Beobachtermission in Syrien auf Eis - Arabische Liga trifft UN

Kairo (dpa) - Wochenlang hat die Arabische Liga das Blutvergießen in Syrien beobachtet. Jetzt ist die Geduld der Organisation am Ende. Die Beobachter haben ihre Mission vorläufig abgebrochen. Ihr Leiter hatte beklagt, dass sich die Lage in den vergangenen vier Tagen dramatisch zugespitzt habe. Allein gestern kamen bei Zusammenstößen nach Oppositionsangaben mehr als 100 Menschen ums Leben.

Westerwelle: Syrien-Resolution jetzt noch dringlicher

Berlin (dpa) - Bundesaußenminister Guido Westerwelle setzt nach der Unterbrechung der Beobachtermission der Arabischen Liga in Syrien auf den UN-Sicherheitsrat. Westerwelle forderte alle auf, die bisher zögerlich waren, sich der überfälligen Resolution nicht länger in den Weg zu stellen. Vorgesternabend hatte der UN-Sicherheitsrat schon zum Thema Syrien beraten. In einem Resolutionsentwurf werden politische Reformen und ein Ende der Gewalt gefordert. Russland ist mit dem Entwurf aber nicht zufrieden.

Merkel stärkt Wulff erneut den Rücken

Berlin (dpa) - Kanzlerin Angela Merkel hat Bundespräsident Christian Wulff ein weiteres Mal das Vertrauen ausgesprochen. Auf die Frage, wie viel Zukunft Wulff besitze, sagte die CDU-Vorsitzende der «Bild am Sonntag»: Unser Bundespräsident werde viele weitere wichtige Akzente für unser Land und unser Zusammenleben setzen. Die SPD befürchtet, dass die Kredit- und Medienaffäre dem Ansehen Deutschlands in der Welt schaden wird. Deutschland sei für viele Länder ein Vorbild, sagte der Fraktionschef Frank-Walter Steinmeier der «Welt am Sonntag».

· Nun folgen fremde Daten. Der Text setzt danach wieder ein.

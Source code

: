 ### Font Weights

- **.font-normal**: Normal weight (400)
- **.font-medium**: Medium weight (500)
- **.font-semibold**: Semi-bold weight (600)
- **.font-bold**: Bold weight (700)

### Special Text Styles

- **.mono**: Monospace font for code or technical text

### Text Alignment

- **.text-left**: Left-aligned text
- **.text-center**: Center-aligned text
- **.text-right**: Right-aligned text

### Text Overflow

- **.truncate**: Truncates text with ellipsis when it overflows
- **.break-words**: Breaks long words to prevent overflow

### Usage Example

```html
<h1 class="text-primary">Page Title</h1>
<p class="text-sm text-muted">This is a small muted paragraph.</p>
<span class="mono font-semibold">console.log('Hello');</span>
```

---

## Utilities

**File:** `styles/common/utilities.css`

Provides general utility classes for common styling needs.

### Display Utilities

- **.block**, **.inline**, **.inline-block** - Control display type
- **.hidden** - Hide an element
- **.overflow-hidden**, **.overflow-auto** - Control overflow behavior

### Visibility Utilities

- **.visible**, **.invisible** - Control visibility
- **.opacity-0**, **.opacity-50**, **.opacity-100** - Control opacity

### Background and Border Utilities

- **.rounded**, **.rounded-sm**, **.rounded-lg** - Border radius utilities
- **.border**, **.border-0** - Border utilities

Schweiz bestätigt Ermittlungen wegen Neonazi-Mordserie

Bern - Die Justiz in der Schweiz ermittelt im Zusammenhang mit der Mordserie der Zwickauer Neonazi-Zelle. Ein Schweizer sei wegen des Verdachts festgenommen worden, eine kriminelle Vereinigung unterstützt zu haben, erklärte die Staatsanwaltschaft Berner Oberland. Dabei geht es um die Beschaffung einer Mordwaffe. Der Verdächtige ist schon am 20. Januar festgenommen und nach zwei Tagen wieder auf freien Fuß gesetzt worden. Sonstige Verbindungen zur rechtsextremen Szene konnten bisher nicht nachgewiesen werden.

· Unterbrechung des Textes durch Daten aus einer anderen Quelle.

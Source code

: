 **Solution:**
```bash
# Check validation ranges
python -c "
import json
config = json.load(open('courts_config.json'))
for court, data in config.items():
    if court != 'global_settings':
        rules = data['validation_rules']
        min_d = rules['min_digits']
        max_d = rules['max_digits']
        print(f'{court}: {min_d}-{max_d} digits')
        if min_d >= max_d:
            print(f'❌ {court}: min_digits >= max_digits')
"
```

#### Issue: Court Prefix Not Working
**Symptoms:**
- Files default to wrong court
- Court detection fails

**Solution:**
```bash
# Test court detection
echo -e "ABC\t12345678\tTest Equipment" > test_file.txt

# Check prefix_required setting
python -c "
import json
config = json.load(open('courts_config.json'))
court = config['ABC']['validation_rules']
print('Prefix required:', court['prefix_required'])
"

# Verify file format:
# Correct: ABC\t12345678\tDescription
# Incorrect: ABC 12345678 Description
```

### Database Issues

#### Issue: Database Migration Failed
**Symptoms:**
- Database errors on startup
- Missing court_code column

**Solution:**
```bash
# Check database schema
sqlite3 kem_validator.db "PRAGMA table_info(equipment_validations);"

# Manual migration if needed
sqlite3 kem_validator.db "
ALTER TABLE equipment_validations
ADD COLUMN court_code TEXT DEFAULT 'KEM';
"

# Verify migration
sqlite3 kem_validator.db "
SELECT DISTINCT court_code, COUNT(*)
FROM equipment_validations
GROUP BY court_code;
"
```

Versorger «Berlin» zum Anti-Piraten-Einsatz ausgelaufen

Wilhelmshaven (dpa) - Das größte Schiff der Deutschen Marine ist vom Heimatstützpunkt Wilhelmshaven zum Anti-Piraten-Einsatz vor der Küste Somalias ausgelaufen. Der Versorger «Berlin» beteiligt sich erstmals an der EU-Operation «Atalanta», bei der Seewege geschützt werden. Die 230-köpfige Besatzung soll am Horn von Afrika die Fregatte «Lübeck» ablösen. Die «Berlin» ist ein schwimmendes Krankenhaus. Mit an Bord sind auch ein Rechtsberater, Feldjäger und ein Dolmetscher sowie zwei Hubschrauber.

Studie: Unterrichtsausfall summiert sich auf ein Schuljahr

Berlin (dpa) - Schüler an Gymnasien verpassen laut einer Studie in ihrer Schullaufbahn ein ganzes Schuljahr, weil Unterricht ausfällt. Das ergab eine Analyse des Deutschen Lehrerverbands, von der die «Frankfurter Allgemeine Sonntagszeitung» berichtet. Demnach finden zehn Prozent des Unterrichts in Deutschland nicht regulär statt. Dass zugleich mehrere zehntausend junge Lehrer keine feste Beschäftigung hätten, nannte Verbandspräsident Josef Kraus einen Skandal.